- [WHAT YOU HAVE TO DO]: Going line by line through the data below, how many lines contain the word "Hong"? Give only the number.

- [RECORDS FOR PROCESSING]:
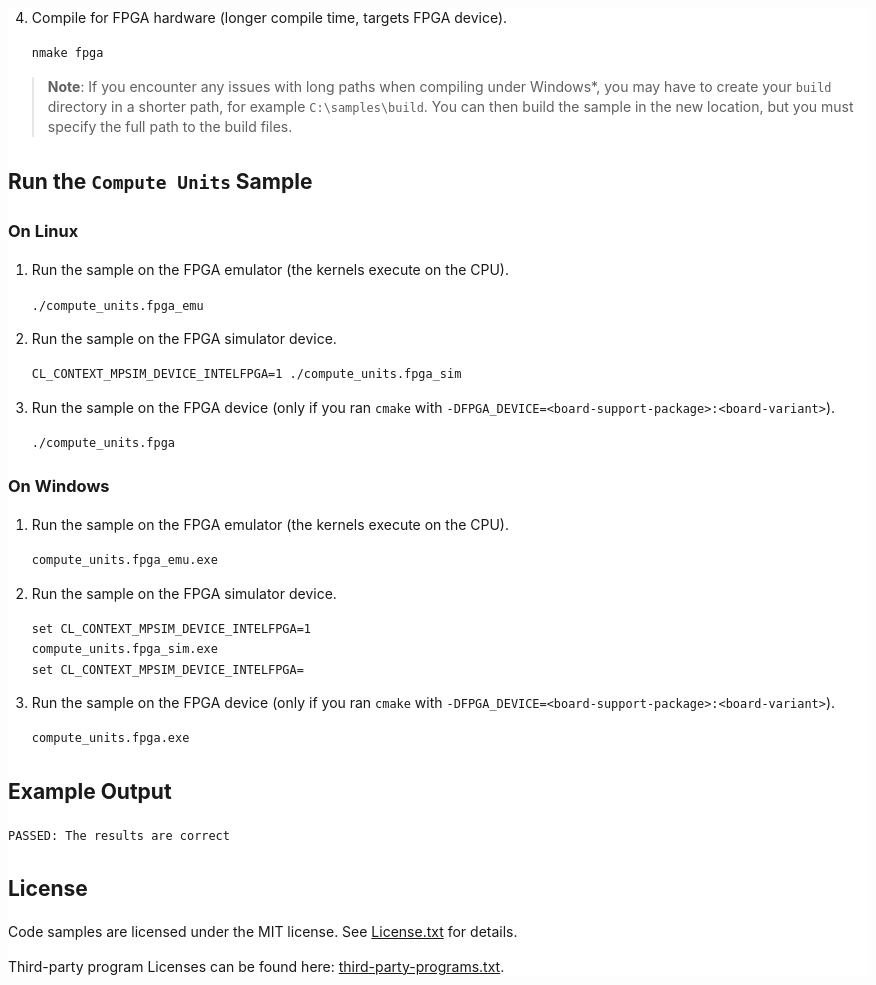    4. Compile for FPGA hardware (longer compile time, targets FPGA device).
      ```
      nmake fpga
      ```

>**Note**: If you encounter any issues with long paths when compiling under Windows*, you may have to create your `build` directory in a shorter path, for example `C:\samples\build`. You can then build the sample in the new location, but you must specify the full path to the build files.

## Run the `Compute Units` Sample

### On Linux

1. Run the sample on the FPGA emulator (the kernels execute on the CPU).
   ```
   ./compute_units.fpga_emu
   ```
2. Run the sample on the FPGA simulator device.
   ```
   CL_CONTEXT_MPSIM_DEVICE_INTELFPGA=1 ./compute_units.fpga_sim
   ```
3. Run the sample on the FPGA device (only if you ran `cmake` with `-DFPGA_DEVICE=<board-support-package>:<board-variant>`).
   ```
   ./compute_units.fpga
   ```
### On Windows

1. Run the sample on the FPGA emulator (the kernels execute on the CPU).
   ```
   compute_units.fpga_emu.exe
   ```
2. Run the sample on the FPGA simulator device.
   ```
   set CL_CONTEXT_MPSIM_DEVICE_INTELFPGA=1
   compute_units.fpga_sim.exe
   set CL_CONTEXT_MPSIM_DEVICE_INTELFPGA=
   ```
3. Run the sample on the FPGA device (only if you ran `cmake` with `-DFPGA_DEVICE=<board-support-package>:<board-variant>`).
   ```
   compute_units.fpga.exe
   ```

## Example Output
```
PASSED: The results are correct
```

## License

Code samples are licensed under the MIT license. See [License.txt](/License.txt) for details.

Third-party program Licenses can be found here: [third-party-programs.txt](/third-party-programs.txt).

==

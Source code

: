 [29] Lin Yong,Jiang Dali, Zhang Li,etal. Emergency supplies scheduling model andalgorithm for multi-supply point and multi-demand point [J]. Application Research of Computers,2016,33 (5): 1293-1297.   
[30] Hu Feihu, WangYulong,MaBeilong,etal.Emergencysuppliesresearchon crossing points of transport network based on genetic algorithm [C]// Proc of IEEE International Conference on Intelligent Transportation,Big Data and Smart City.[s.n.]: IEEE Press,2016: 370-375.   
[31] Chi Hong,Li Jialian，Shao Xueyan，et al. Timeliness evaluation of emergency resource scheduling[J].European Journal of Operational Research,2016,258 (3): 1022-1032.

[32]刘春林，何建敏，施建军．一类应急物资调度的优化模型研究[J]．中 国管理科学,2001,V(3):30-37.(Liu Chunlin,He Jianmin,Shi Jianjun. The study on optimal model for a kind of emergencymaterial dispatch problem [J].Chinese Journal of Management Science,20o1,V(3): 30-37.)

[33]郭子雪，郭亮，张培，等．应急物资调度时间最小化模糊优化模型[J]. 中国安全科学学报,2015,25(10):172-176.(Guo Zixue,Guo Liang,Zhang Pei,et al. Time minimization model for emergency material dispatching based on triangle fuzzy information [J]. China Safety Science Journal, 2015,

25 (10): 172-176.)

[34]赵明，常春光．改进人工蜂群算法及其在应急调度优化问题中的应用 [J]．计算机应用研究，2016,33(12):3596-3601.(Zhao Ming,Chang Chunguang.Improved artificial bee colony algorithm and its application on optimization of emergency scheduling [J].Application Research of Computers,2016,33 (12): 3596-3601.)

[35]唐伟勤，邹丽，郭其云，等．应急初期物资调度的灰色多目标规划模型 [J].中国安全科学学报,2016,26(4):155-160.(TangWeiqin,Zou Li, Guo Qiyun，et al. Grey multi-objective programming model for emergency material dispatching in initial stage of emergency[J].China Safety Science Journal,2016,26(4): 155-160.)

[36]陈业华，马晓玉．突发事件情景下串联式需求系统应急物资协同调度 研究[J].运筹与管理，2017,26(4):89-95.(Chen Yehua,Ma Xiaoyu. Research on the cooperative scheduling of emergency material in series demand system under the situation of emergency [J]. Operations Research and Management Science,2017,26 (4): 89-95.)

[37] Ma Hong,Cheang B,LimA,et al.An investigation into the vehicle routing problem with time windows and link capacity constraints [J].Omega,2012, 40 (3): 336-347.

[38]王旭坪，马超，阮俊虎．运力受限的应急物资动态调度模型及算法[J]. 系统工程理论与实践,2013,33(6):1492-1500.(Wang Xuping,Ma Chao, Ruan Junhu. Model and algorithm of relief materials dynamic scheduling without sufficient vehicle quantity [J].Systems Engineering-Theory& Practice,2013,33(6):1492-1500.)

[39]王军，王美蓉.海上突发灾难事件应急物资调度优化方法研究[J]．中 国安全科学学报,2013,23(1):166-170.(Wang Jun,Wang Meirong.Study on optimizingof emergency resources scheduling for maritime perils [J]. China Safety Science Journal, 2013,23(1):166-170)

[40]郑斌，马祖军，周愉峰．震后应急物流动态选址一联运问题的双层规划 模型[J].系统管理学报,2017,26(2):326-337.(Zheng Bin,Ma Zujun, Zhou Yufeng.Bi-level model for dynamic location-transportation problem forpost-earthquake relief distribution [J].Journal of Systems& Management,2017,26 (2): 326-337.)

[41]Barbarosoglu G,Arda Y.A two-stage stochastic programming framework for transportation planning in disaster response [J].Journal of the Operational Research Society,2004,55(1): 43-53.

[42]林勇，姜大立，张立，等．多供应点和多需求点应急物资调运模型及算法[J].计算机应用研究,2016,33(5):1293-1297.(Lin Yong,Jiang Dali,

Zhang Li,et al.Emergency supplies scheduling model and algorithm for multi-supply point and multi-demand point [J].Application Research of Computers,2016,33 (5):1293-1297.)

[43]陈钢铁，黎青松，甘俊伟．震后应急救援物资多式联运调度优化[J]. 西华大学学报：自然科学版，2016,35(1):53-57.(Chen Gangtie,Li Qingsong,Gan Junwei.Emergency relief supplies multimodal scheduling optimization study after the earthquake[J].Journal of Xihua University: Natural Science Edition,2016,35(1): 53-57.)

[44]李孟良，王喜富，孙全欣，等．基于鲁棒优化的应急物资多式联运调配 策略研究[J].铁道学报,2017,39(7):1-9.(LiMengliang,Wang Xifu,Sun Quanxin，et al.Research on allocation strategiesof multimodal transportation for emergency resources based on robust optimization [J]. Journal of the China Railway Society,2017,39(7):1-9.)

- [OUTPUT FOR THIS EXERCISE]: 2